Fair game

A new set of principles aims to help journalists improve their understanding of fair use

News breaks. A crime, an accident, a natural disaster. The newsroom starts gathering information, and among the sources reporters and editors look to are Facebook and Twitter feeds, chock full of pictures and short videos. The newsroom is putting together its first post on the incident. Here’s the question: Can those Facebook and Twitter pictures—content created by someone else, who wasn’t paid to contribute to the publication—be part of it?

“It’s all been copyrighted and it all belongs to someone,” says Patricia Aufderheide, director of American University’s Center for Social Media. “Should you get permission? Time is ticking, and time is the essence of journalism.”

Friday, at TEDxPoynterInstitute, the Center for Social Media released a “Set of Principles in Fair Use for Journalism” that they hope will help reporters and editors answer questions just like these. Aufderheide and her collaborators have found that as newsrooms expanded to digital platforms and more journalists set up shop as independent reporters and critics, the profession as a whole has grown more cautious about incorporating copyrighted content into new work, shying away from using pictures, audio, and video, even when fair use tenets of copyright law would allow for it.

“You have people making decisions based on fear and hesitation and doubt—and legitimate desire to respect other people’s work,” she says.

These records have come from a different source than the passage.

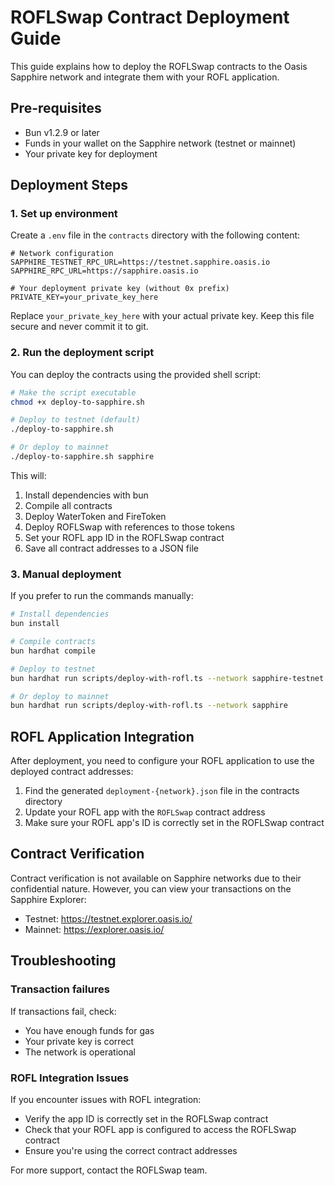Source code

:# ROFLSwap Contract Deployment Guide

This guide explains how to deploy the ROFLSwap contracts to the Oasis Sapphire network and integrate them with your ROFL application.

## Pre-requisites

- Bun v1.2.9 or later
- Funds in your wallet on the Sapphire network (testnet or mainnet)
- Your private key for deployment

## Deployment Steps

### 1. Set up environment

Create a `.env` file in the `contracts` directory with the following content:

```
# Network configuration 
SAPPHIRE_TESTNET_RPC_URL=https://testnet.sapphire.oasis.io
SAPPHIRE_RPC_URL=https://sapphire.oasis.io

# Your deployment private key (without 0x prefix)
PRIVATE_KEY=your_private_key_here
```

Replace `your_private_key_here` with your actual private key. Keep this file secure and never commit it to git.

### 2. Run the deployment script

You can deploy the contracts using the provided shell script:

```bash
# Make the script executable
chmod +x deploy-to-sapphire.sh

# Deploy to testnet (default)
./deploy-to-sapphire.sh 

# Or deploy to mainnet
./deploy-to-sapphire.sh sapphire
```

This will:
1. Install dependencies with bun
2. Compile all contracts
3. Deploy WaterToken and FireToken
4. Deploy ROFLSwap with references to those tokens
5. Set your ROFL app ID in the ROFLSwap contract
6. Save all contract addresses to a JSON file

### 3. Manual deployment

If you prefer to run the commands manually:

```bash
# Install dependencies
bun install

# Compile contracts
bun hardhat compile

# Deploy to testnet
bun hardhat run scripts/deploy-with-rofl.ts --network sapphire-testnet

# Or deploy to mainnet
bun hardhat run scripts/deploy-with-rofl.ts --network sapphire
```

## ROFL Application Integration

After deployment, you need to configure your ROFL application to use the deployed contract addresses:

1. Find the generated `deployment-{network}.json` file in the contracts directory
2. Update your ROFL app with the `ROFLSwap` contract address
3. Make sure your ROFL app's ID is correctly set in the ROFLSwap contract

## Contract Verification

Contract verification is not available on Sapphire networks due to their confidential nature. However, you can view your transactions on the Sapphire Explorer:

- Testnet: https://testnet.explorer.oasis.io/
- Mainnet: https://explorer.oasis.io/

## Troubleshooting

### Transaction failures

If transactions fail, check:
- You have enough funds for gas
- Your private key is correct
- The network is operational

### ROFL Integration Issues

If you encounter issues with ROFL integration:
- Verify the app ID is correctly set in the ROFLSwap contract
- Check that your ROFL app is configured to access the ROFLSwap contract
- Ensure you're using the correct contract addresses

For more support, contact the ROFLSwap team. 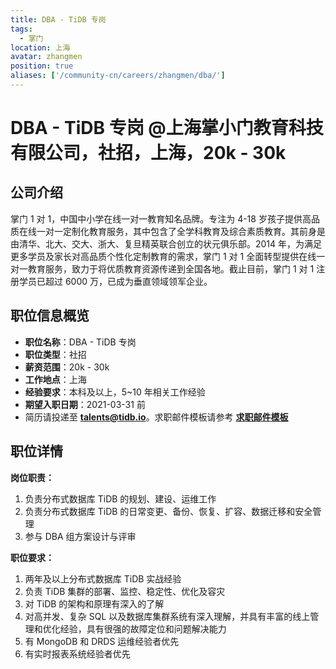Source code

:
 ```yaml
---
title: DBA - TiDB 专岗
tags:
  - 掌门
location: 上海
avatar: zhangmen
position: true
aliases: ['/community-cn/careers/zhangmen/dba/']
---
```


# DBA - TiDB 专岗 @上海掌小门教育科技有限公司，社招，上海，20k - 30k

## 公司介绍

掌门 1 对 1，中国中小学在线一对一教育知名品牌。专注为 4-18 岁孩子提供高品质在线一对一定制化教育服务，其中包含了全学科教育及综合素质教育。其前身是由清华、北大、交大、浙大、复旦精英联合创立的状元俱乐部。2014 年，为满足更多学员及家长对高品质个性化定制教育的需求，掌门 1 对 1 全面转型提供在线一对一教育服务，致力于将优质教育资源传递到全国各地。截止目前，掌门 1 对 1 注册学员已超过 6000 万，已成为垂直领域领军企业。

## 职位信息概览

- **职位名称**：DBA - TiDB 专岗
- **职位类型**：社招
- **薪资范围**：20k - 30k
- **工作地点**：上海
- **经验要求**：本科及以上，5~10 年相关工作经验
- **期望入职日期**：2021-03-31 前
- 简历请投递至 <a mailto="talents@tidb.io">**talents@tidb.io**</a>。求职邮件模板请参考 **[求职邮件模板](https://asktug.com/t/topic/62932)**

## 职位详情

**岗位职责：**

1. 负责分布式数据库 TiDB 的规划、建设、运维工作
2. 负责分布式数据库 TiDB 的日常变更、备份、恢复、扩容、数据迁移和安全管理
3. 参与 DBA 组方案设计与评审

**职位要求：**

1. 两年及以上分布式数据库 TiDB 实战经验
2. 负责 TiDB 集群的部署、监控、稳定性、优化及容灾
3. 对 TiDB 的架构和原理有深入的了解
4. 对高并发、复杂 SQL 以及数据库集群系统有深入理解，并具有丰富的线上管理和优化经验，具有很强的故障定位和问题解决能力
5. 有 MongoDB 和 DRDS 运维经验者优先
6. 有实时报表系统经验者优先
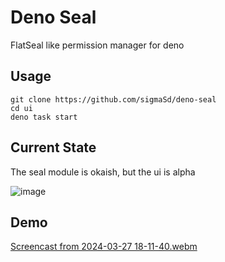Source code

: # Deno Seal

FlatSeal like permission manager for deno

## Usage

```
git clone https://github.com/sigmaSd/deno-seal
cd ui
deno task start
```

## Current State

The seal module is okaish, but the ui is alpha

![image](https://github.com/sigmaSd/deno-seal/assets/22427111/c57ec01e-e387-4ab8-a00f-93796f3d5876)

## Demo

[Screencast from 2024-03-27 18-11-40.webm](https://github.com/sigmaSd/deno-seal/assets/22427111/abe7ac61-99ed-4937-adbc-214e723e45f2)
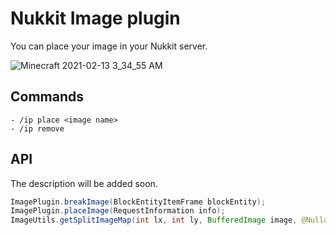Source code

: # Nukkit Image plugin
You can place your image in your Nukkit server.

![Minecraft 2021-02-13 3_34_55 AM](https://user-images.githubusercontent.com/29895665/107820213-f9f02700-6dac-11eb-8563-c30266a49a70.png)

## Commands
```
- /ip place <image name>
- /ip remove
```

## API
The description will be added soon.
```java
ImagePlugin.breakImage(BlockEntityItemFrame blockEntity);
ImagePlugin.placeImage(RequestInformation info);
ImageUtils.getSplitImageMap(int lx, int ly, BufferedImage image, @Nullable Map<String, String> data);
```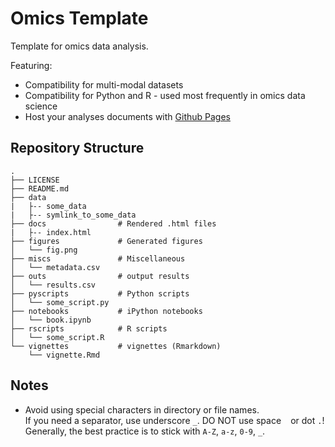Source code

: # Omics Template

Template for omics data analysis.

Featuring:

- Compatibility for multi-modal datasets
- Compatibility for Python and R - used most frequently in omics data science
- Host your analyses documents with [Github Pages](https://pages.github.com/)

## Repository Structure

```
.
├── LICENSE
├── README.md
├── data
|   ├-- some_data
|   ├-- symlink_to_some_data
├── docs                # Rendered .html files
|   ├-- index.html
├── figures             # Generated figures
│   └── fig.png
├── miscs               # Miscellaneous
│   └── metadata.csv
├── outs                # output results
│   └── results.csv
├── pyscripts           # Python scripts
│   └── some_script.py
├── notebooks           # iPython notebooks
│   └── book.ipynb
├── rscripts            # R scripts
│   └── some_script.R
└── vignettes           # vignettes (Rmarkdown)
    └── vignette.Rmd
```

## Notes

* Avoid using special characters in directory or file names.  
  If you need a separator, use underscore `_`. DO NOT use space ` ` or dot `.`!
  Generally, the best practice is to stick with `A-Z`, `a-z`, `0-9`, `_`.
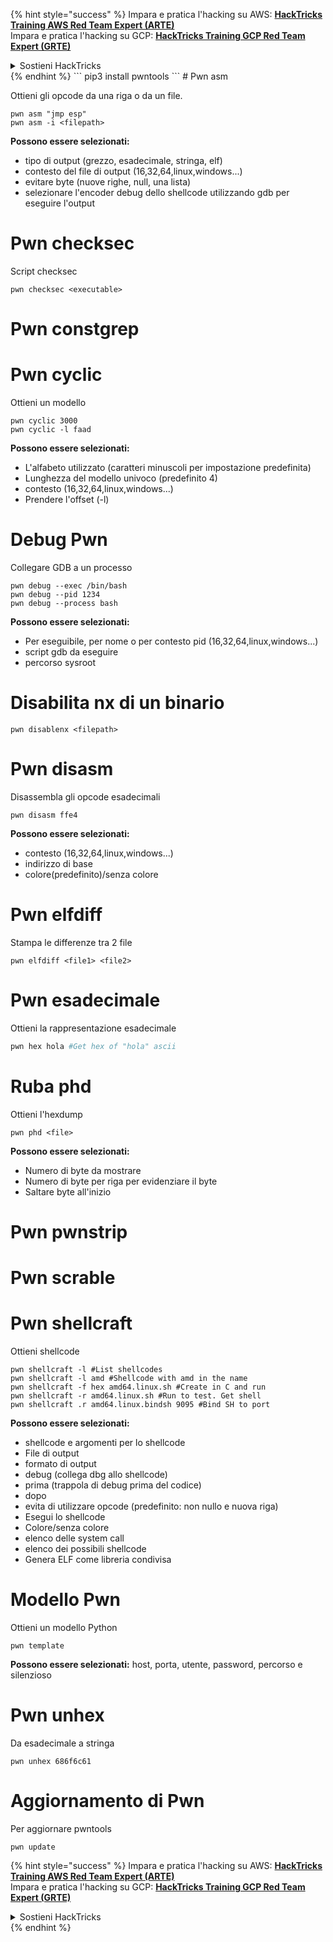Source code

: {% hint style="success" %}
Impara e pratica l'hacking su AWS: <img src="/.gitbook/assets/arte.png" alt="" data-size="line">[**HackTricks Training AWS Red Team Expert (ARTE)**](https://training.hacktricks.xyz/courses/arte)<img src="/.gitbook/assets/arte.png" alt="" data-size="line">\
Impara e pratica l'hacking su GCP: <img src="/.gitbook/assets/grte.png" alt="" data-size="line">[**HackTricks Training GCP Red Team Expert (GRTE)**<img src="/.gitbook/assets/grte.png" alt="" data-size="line">](https://training.hacktricks.xyz/courses/grte)

<details>

<summary>Sostieni HackTricks</summary>

* Controlla i [**piani di abbonamento**](https://github.com/sponsors/carlospolop)!
* **Unisciti al** 💬 [**gruppo Discord**](https://discord.gg/hRep4RUj7f) o al [**gruppo telegram**](https://t.me/peass) o **seguici** su **Twitter** 🐦 [**@hacktricks\_live**](https://twitter.com/hacktricks\_live)**.**
* **Condividi trucchi di hacking inviando PR ai** [**HackTricks**](https://github.com/carlospolop/hacktricks) e [**HackTricks Cloud**](https://github.com/carlospolop/hacktricks-cloud) repository di Github.

</details>
{% endhint %}
```
pip3 install pwntools
```
# Pwn asm

Ottieni gli opcode da una riga o da un file.
```
pwn asm "jmp esp"
pwn asm -i <filepath>
```
**Possono essere selezionati:**

* tipo di output (grezzo, esadecimale, stringa, elf)
* contesto del file di output (16,32,64,linux,windows...)
* evitare byte (nuove righe, null, una lista)
* selezionare l'encoder debug dello shellcode utilizzando gdb per eseguire l'output

#  **Pwn checksec**

Script checksec
```
pwn checksec <executable>
```
# Pwn constgrep

# Pwn cyclic

Ottieni un modello
```
pwn cyclic 3000
pwn cyclic -l faad
```
**Possono essere selezionati:**

* L'alfabeto utilizzato (caratteri minuscoli per impostazione predefinita)
* Lunghezza del modello univoco (predefinito 4)
* contesto (16,32,64,linux,windows...)
* Prendere l'offset (-l)

# Debug Pwn

Collegare GDB a un processo
```
pwn debug --exec /bin/bash
pwn debug --pid 1234
pwn debug --process bash
```
**Possono essere selezionati:**

* Per eseguibile, per nome o per contesto pid (16,32,64,linux,windows...)
* script gdb da eseguire
* percorso sysroot

# Disabilita nx di un binario
```
pwn disablenx <filepath>
```
# Pwn disasm

Disassembla gli opcode esadecimali
```
pwn disasm ffe4
```
**Possono essere selezionati:**

* contesto (16,32,64,linux,windows...)
* indirizzo di base
* colore(predefinito)/senza colore

# Pwn elfdiff

Stampa le differenze tra 2 file
```
pwn elfdiff <file1> <file2>
```
# Pwn esadecimale

Ottieni la rappresentazione esadecimale
```bash
pwn hex hola #Get hex of "hola" ascii
```
# Ruba phd

Ottieni l'hexdump
```
pwn phd <file>
```
**Possono essere selezionati:**

* Numero di byte da mostrare
* Numero di byte per riga per evidenziare il byte
* Saltare byte all'inizio

# Pwn pwnstrip

# Pwn scrable

# Pwn shellcraft

Ottieni shellcode
```
pwn shellcraft -l #List shellcodes
pwn shellcraft -l amd #Shellcode with amd in the name
pwn shellcraft -f hex amd64.linux.sh #Create in C and run
pwn shellcraft -r amd64.linux.sh #Run to test. Get shell
pwn shellcraft .r amd64.linux.bindsh 9095 #Bind SH to port
```
**Possono essere selezionati:**

* shellcode e argomenti per lo shellcode
* File di output
* formato di output
* debug (collega dbg allo shellcode)
* prima (trappola di debug prima del codice)
* dopo
* evita di utilizzare opcode (predefinito: non nullo e nuova riga)
* Esegui lo shellcode
* Colore/senza colore
* elenco delle system call
* elenco dei possibili shellcode
* Genera ELF come libreria condivisa

# Modello Pwn

Ottieni un modello Python
```
pwn template
```
**Possono essere selezionati:** host, porta, utente, password, percorso e silenzioso

# Pwn unhex

Da esadecimale a stringa
```
pwn unhex 686f6c61
```
# Aggiornamento di Pwn

Per aggiornare pwntools
```
pwn update
```
{% hint style="success" %}
Impara e pratica l'hacking su AWS: <img src="/.gitbook/assets/arte.png" alt="" data-size="line">[**HackTricks Training AWS Red Team Expert (ARTE)**](https://training.hacktricks.xyz/courses/arte)<img src="/.gitbook/assets/arte.png" alt="" data-size="line">\
Impara e pratica l'hacking su GCP: <img src="/.gitbook/assets/grte.png" alt="" data-size="line">[**HackTricks Training GCP Red Team Expert (GRTE)**<img src="/.gitbook/assets/grte.png" alt="" data-size="line">](https://training.hacktricks.xyz/courses/grte)

<details>

<summary>Sostieni HackTricks</summary>

* Controlla i [**piani di abbonamento**](https://github.com/sponsors/carlospolop)!
* **Unisciti al** 💬 [**gruppo Discord**](https://discord.gg/hRep4RUj7f) o al [**gruppo telegram**](https://t.me/peass) o **seguici** su **Twitter** 🐦 [**@hacktricks\_live**](https://twitter.com/hacktricks\_live)**.**
* **Condividi trucchi di hacking inviando PR ai** [**HackTricks**](https://github.com/carlospolop/hacktricks) e [**HackTricks Cloud**](https://github.com/carlospolop/hacktricks-cloud) repository di Github.

</details>
{% endhint %}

The new principles are meant to give journalists a tool to make these decisions based, instead, on the consensus of their professional community. This is the tenth such consensus document that the Center for Social Media has produced; researchers there have gone through this process with all manner of creative communities and educators—documentary filmmakers, English teachers, creators of OpenCourseWare, librarians, poets, communications scholars, dancers. They begin by interviewing people in the field about how they do the work where copyright concerns might arise. In this case, they interviewed 80 journalists, in small groups drawn from the membership rolls of the Society for Professional Journalists and the Online News Association.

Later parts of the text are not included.